One of the tests was an attempt to observe what would occur if Chrome had to deal with computationally-intensive bidders in the FLEDGE auction. The summary below expands on this test.
Setup
In the auction, we have 201 participants and the experiment tries to discover what happens when a strict subset of these bidders require significant computation. In practical terms, this was done with an infinite loop within the bidding function. Auctions are repeated many times with a randomized number of infinite-loop bidders in order to try to assess the impact of their presence.
Expected
I expected either the infinite-loop bidders would time out without affecting the rest of the auction participants or, if the system was not robust enough to handle this, the auction to freeze and thus fail.
Results
The reality landed somewhere in the middle of the expectations spectrum. Auctions did conclude and produce winners but a pattern emerged very clearly: more computationally-intensive bidders translated into more time for the auction to conclude. In some cases, this could mean seconds more to conclude. See the graphs below for more detail:
More Than One Bidder per Buyer
This is problematic because the longer the auction takes, the longer the ads will take to display and this would likely lead to a higher bounce rate for websites, a lower performance for ads and degrade the overall user experience.
This test also proved to be a laptop battery hog, substantially reducing battery life. I think ultimately everyone would benefit from quantifying the impact of FLEDGE on battery life under more normal conditions.
Caveats
- The computationally-intensive bidder was created with a DoS or stress test in mind. One could argue that this is merely an edge case. However, it is reasonable to expect some bidders to be compute-heavy. A more realistic test could be warranted in the near future.
- The test was run using one laptop and not tested under many different devices. We cannot count on everyone having powerful hardware: an appreciable amount of people still only have 2 physical CPUs and Steam’s statistics may be biased towards higher-end computers.
- The test was run as the only CPU-intensive task on the computer. Under normal conditions, the user could be running other demanding processes that would make the browser compete for resources and degrade user experience beyond the browser.

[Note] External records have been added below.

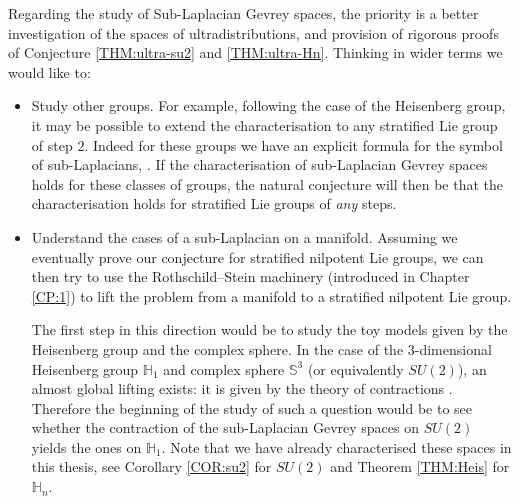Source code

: \documentclass[12pt,oneside,a4paper]{book}
\numberwithin{equation}{section}     %
\theoremstyle{plain}
\theoremstyle{definition}
\newcommand{\h}{{\mathbb H}}
\begin{document}
Regarding the study of Sub-Laplacian Gevrey spaces, the priority is a better investigation of the spaces of ultradistributions, and provision of rigorous proofs of Conjecture \ref{THM:ultra-su2} and \ref{THM:ultra-Hn}. Thinking in wider terms we would like to:
\begin{itemize}
	\item Study other groups. For example, following the case of the Heisenberg group, it may be possible to extend the characterisation to any stratified Lie group of step $2$. Indeed for these groups we have an  explicit formula for the symbol of sub-Laplacians, \cite{CRS2005,BFG2016}. If the characterisation of sub-Laplacian Gevrey spaces holds for these classes of groups, the natural conjecture will then be that the characterisation holds for stratified Lie groups of \textit{any} steps.
	
	\item Understand the cases of a sub-Laplacian on a manifold. Assuming we eventually prove our conjecture for stratified nilpotent Lie groups, we can then try to use the Rothschild--Stein machinery (introduced in Chapter \ref{CP:1}) to lift the problem from a manifold to a stratified nilpotent Lie group. 
	
	The first step in this direction would be to study the toy models given by the Heisenberg group and the complex sphere. In the case of the $3$-dimensional Heisenberg group $\h_1$ and complex sphere $\mathbb{S}^3$ (or equivalently $SU(2)$), an almost global lifting exists: it is given by the theory of contractions \cite{RR1986}. Therefore the beginning of the study of such a question would be to see whether the contraction of the sub-Laplacian Gevrey spaces on $SU(2)$ yields the ones on $\h_1$. Note that we have already characterised these spaces in this thesis, see Corollary \ref{COR:su2} for $SU(2)$ and Theorem \ref{THM:Heis} for $\h_n$.
	

\end{itemize}
\end{document}
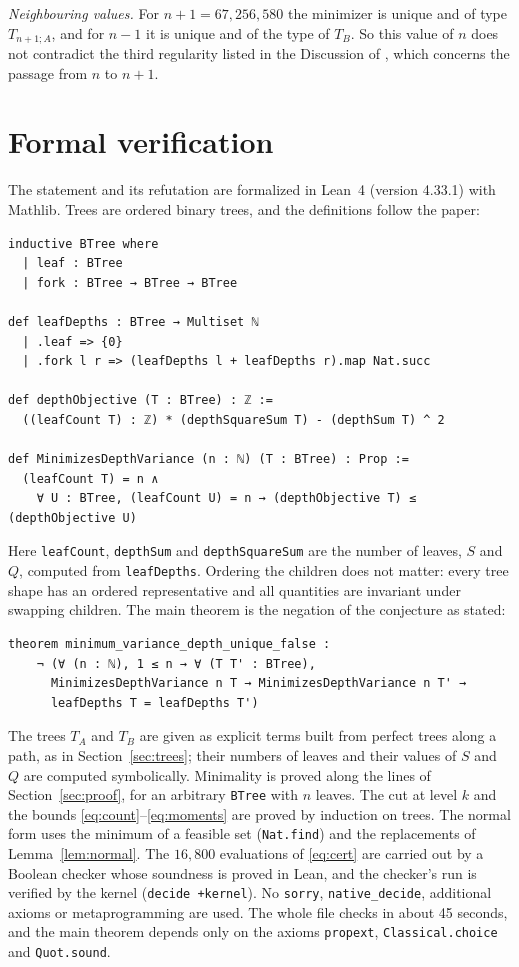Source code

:\documentclass[11pt]{amsart}
\theoremstyle{remark}
\begin{document}
\emph{Neighbouring values.} For $n+1=67{,}256{,}580$ the minimizer is unique and of type $T_{n+1;A}$, and for $n-1$ it is unique and of the type of $T_B$.
So this value of $n$ does not contradict the third regularity listed in the Discussion of \cite{CMRR}, which concerns the passage from $n$ to $n+1$.

\section{Formal verification}\label{sec:lean}

The statement and its refutation are formalized in Lean~4 (version 4.33.1) with Mathlib.
Trees are ordered binary trees, and the definitions follow the paper:
\begin{Verbatim}[fontsize=\small,frame=single]
inductive BTree where
  | leaf : BTree
  | fork : BTree → BTree → BTree

def leafDepths : BTree → Multiset ℕ
  | .leaf => {0}
  | .fork l r => (leafDepths l + leafDepths r).map Nat.succ

def depthObjective (T : BTree) : ℤ :=
  ((leafCount T) : ℤ) * (depthSquareSum T) - (depthSum T) ^ 2

def MinimizesDepthVariance (n : ℕ) (T : BTree) : Prop :=
  (leafCount T) = n ∧
    ∀ U : BTree, (leafCount U) = n → (depthObjective T) ≤ (depthObjective U)
\end{Verbatim}
Here \texttt{leafCount}, \texttt{depthSum} and \texttt{depthSquareSum} are the number of leaves, $S$ and $Q$, computed from \texttt{leafDepths}.
Ordering the children does not matter: every tree shape has an ordered representative and all quantities are invariant under swapping children.
The main theorem is the negation of the conjecture as stated:
\begin{Verbatim}[fontsize=\small,frame=single]
theorem minimum_variance_depth_unique_false :
    ¬ (∀ (n : ℕ), 1 ≤ n → ∀ (T T' : BTree),
      MinimizesDepthVariance n T → MinimizesDepthVariance n T' →
      leafDepths T = leafDepths T')
\end{Verbatim}
The trees $T_A$ and $T_B$ are given as explicit terms built from perfect trees along a path, as in Section~\ref{sec:trees}; their numbers of leaves and their values of $S$ and $Q$ are computed symbolically.
Minimality is proved along the lines of Section~\ref{sec:proof}, for an arbitrary \texttt{BTree} with $n$ leaves.
The cut at level $k$ and the bounds \eqref{eq:count}--\eqref{eq:moments} are proved by induction on trees.
The normal form uses the minimum of a feasible set (\texttt{Nat.find}) and the replacements of Lemma~\ref{lem:normal}.
The $16{,}800$ evaluations of \eqref{eq:cert} are carried out by a Boolean checker whose soundness is proved in Lean, and the checker's run is verified by the kernel (\texttt{decide +kernel}).
No \texttt{sorry}, \texttt{native\_decide}, additional axioms or metaprogramming are used.
The whole file checks in about 45 seconds, and the main theorem depends only on the axioms \texttt{propext}, \texttt{Classical.choice} and \texttt{Quot.sound}.
\end{document}

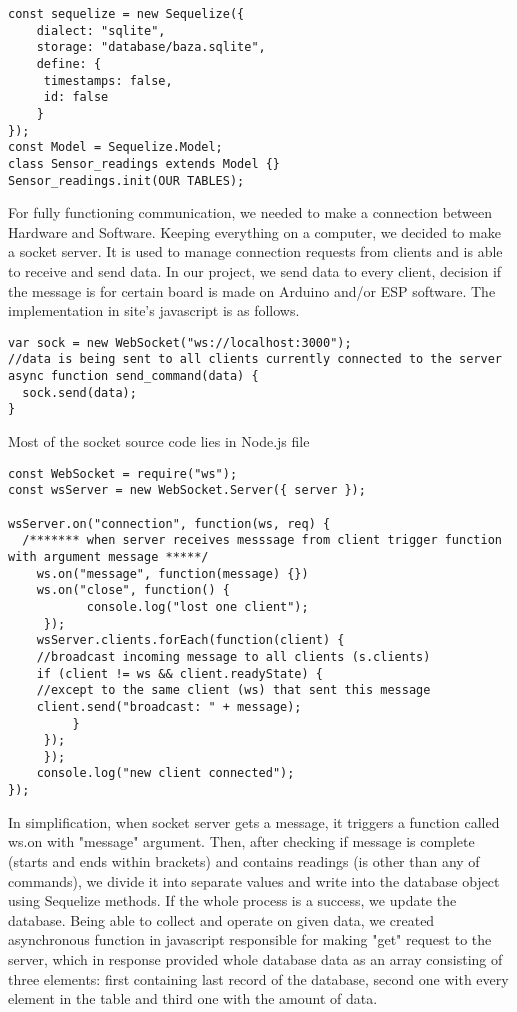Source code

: \documentclass[oneside,a4paper,11pt]{report}
\begin{document}
\begin{lstlisting}[style=JavaScript]
const sequelize = new Sequelize({
	dialect: "sqlite",
	storage: "database/baza.sqlite",
	define: {
	 timestamps: false,
	 id: false
	}
});
const Model = Sequelize.Model;
class Sensor_readings extends Model {}
Sensor_readings.init(OUR TABLES);
\end{lstlisting}
\hspace{1cm}For fully functioning communication, we needed to make a connection between Hardware and Software. Keeping everything on a computer, we decided to make a socket server. It is used to manage connection requests from clients and is able to receive and send data. In our project, we send data to every client, decision if the message is for certain board is made on Arduino and/or ESP software. The implementation in site's javascript is as follows.
\begin{lstlisting}[style=JavaScript]
var sock = new WebSocket("ws://localhost:3000");
//data is being sent to all clients currently connected to the server
async function send_command(data) {
  sock.send(data);
}
\end{lstlisting}
\hspace{1cm}Most of the socket source code lies in Node.js file
\begin{lstlisting}[style=JavaScript]
const WebSocket = require("ws");
const wsServer = new WebSocket.Server({ server });

wsServer.on("connection", function(ws, req) {
  /******* when server receives messsage from client trigger function with argument message *****/
	ws.on("message", function(message) {})
	ws.on("close", function() {
    	   console.log("lost one client");
 	 });
	wsServer.clients.forEach(function(client) {
	//broadcast incoming message to all clients (s.clients)
	if (client != ws && client.readyState) {
	//except to the same client (ws) that sent this message
	client.send("broadcast: " + message);
     	 }
   	 });
 	 });
	console.log("new client connected");
});
\end{lstlisting}
\hspace{1cm}In simplification, when socket server gets a message, it triggers a function called ws.on with "message" argument. Then, after checking if message is complete (starts and ends within brackets) and contains readings (is other than any of commands), we divide it into separate values and write into the database object using Sequelize methods. If the whole process is a success, we update the database.\newpage
\hspace{0.5cm}Being able to collect and operate on given data, we created asynchronous function in javascript responsible for making "get" request to the server, which in response provided whole database data as an array consisting of three elements: first containing last record of the database, second one with every element in the table and third one with the amount of data.
\end{document}
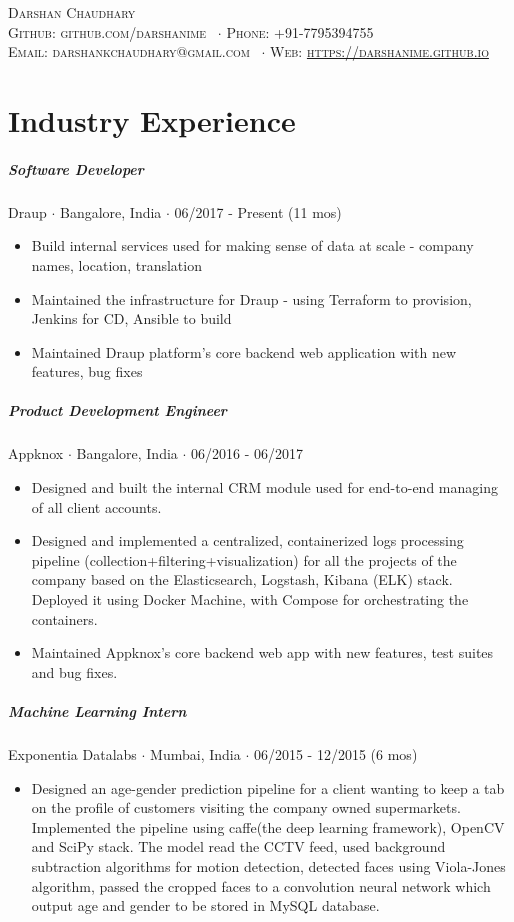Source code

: \documentclass[10pt,letterpaper]{article}
\newcommand{\namestyle}{\Huge \scshape}
\newcommand{\addressstyle}{\color{addresscolor} \footnotesize \rmfamily \upshape}
\begin{document}
\begin{center}
    \namestyle Darshan Chaudhary \\[0.3em]
    \addressstyle Github: github.com/darshanime \ $\cdot$ Phone: +91-7795394755\\
    Email: darshankchaudhary@gmail.com \ $\cdot$ Web: \url{https://darshanime.github.io}
\end{center}

\small


\section*{Industry Experience}

\subparagraph{Software Developer}
Draup $\cdot$ Bangalore, India $\cdot$ 06/2017 - Present (11 mos)
\begin{itemize}
    \item Build internal services used for making sense of data at scale - company names, location, translation
    \item Maintained the infrastructure for Draup - using Terraform to provision, Jenkins for CD, Ansible to build
    \item Maintained Draup platform's core backend web application with new features, bug fixes
\end{itemize}

\subparagraph{Product Development Engineer}
Appknox $\cdot$ Bangalore, India $\cdot$ 06/2016 - 06/2017
\begin{itemize}
    \item Designed and built the internal CRM module used for end-to-end managing of all client accounts.
    \item Designed and implemented a centralized, containerized logs processing pipeline (collection+filtering+visualization) for all the projects of the company based on the Elasticsearch, Logstash, Kibana (ELK) stack. Deployed it using Docker Machine, with Compose for orchestrating the containers.
    \item Maintained Appknox's core backend web app with new features, test suites and bug fixes.
\end{itemize}

\subparagraph{Machine Learning Intern}
Exponentia Datalabs $\cdot$ Mumbai, India $\cdot$ 06/2015 - 12/2015 (6 mos)
\begin{itemize}
    \item Designed an age-gender prediction pipeline for a client wanting to keep a tab on the profile of customers visiting the company owned supermarkets. Implemented the pipeline using caffe(the deep learning framework), OpenCV and SciPy stack. The model read the CCTV feed, used background subtraction algorithms for motion detection, detected faces using Viola-Jones algorithm, passed the cropped faces to a convolution neural network which output age and gender to be stored in MySQL database.
\end{itemize}
\end{document}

- There could be a mistake in my understanding of the API or in the experiment setup and if so maybe this is an opportunity to clarify certain things and come up with a better experiment. The fact that the test harness is open sourced may help mitigate this and hopefully enable others to build on top of it if they wish to.
Takeaways
If the results are correct and assuming that the number of bidders will increase over time as well as the complexity of bidders themselves, then we may run into the performance issues outlined above in the future. I welcome WebAssembly as a way to enable bidders to do more with the same computing resources and even do calculations that would not even be possible without it but I do not think that WebAssembly alone would fix these issues, perhaps just delay their appearance. Accepting a potentially infinite number of bidders while having a finite amount of computing resources does not seem like a sustainable path forward. The suggestions in #79 and/or #268 could be among the possible solutions.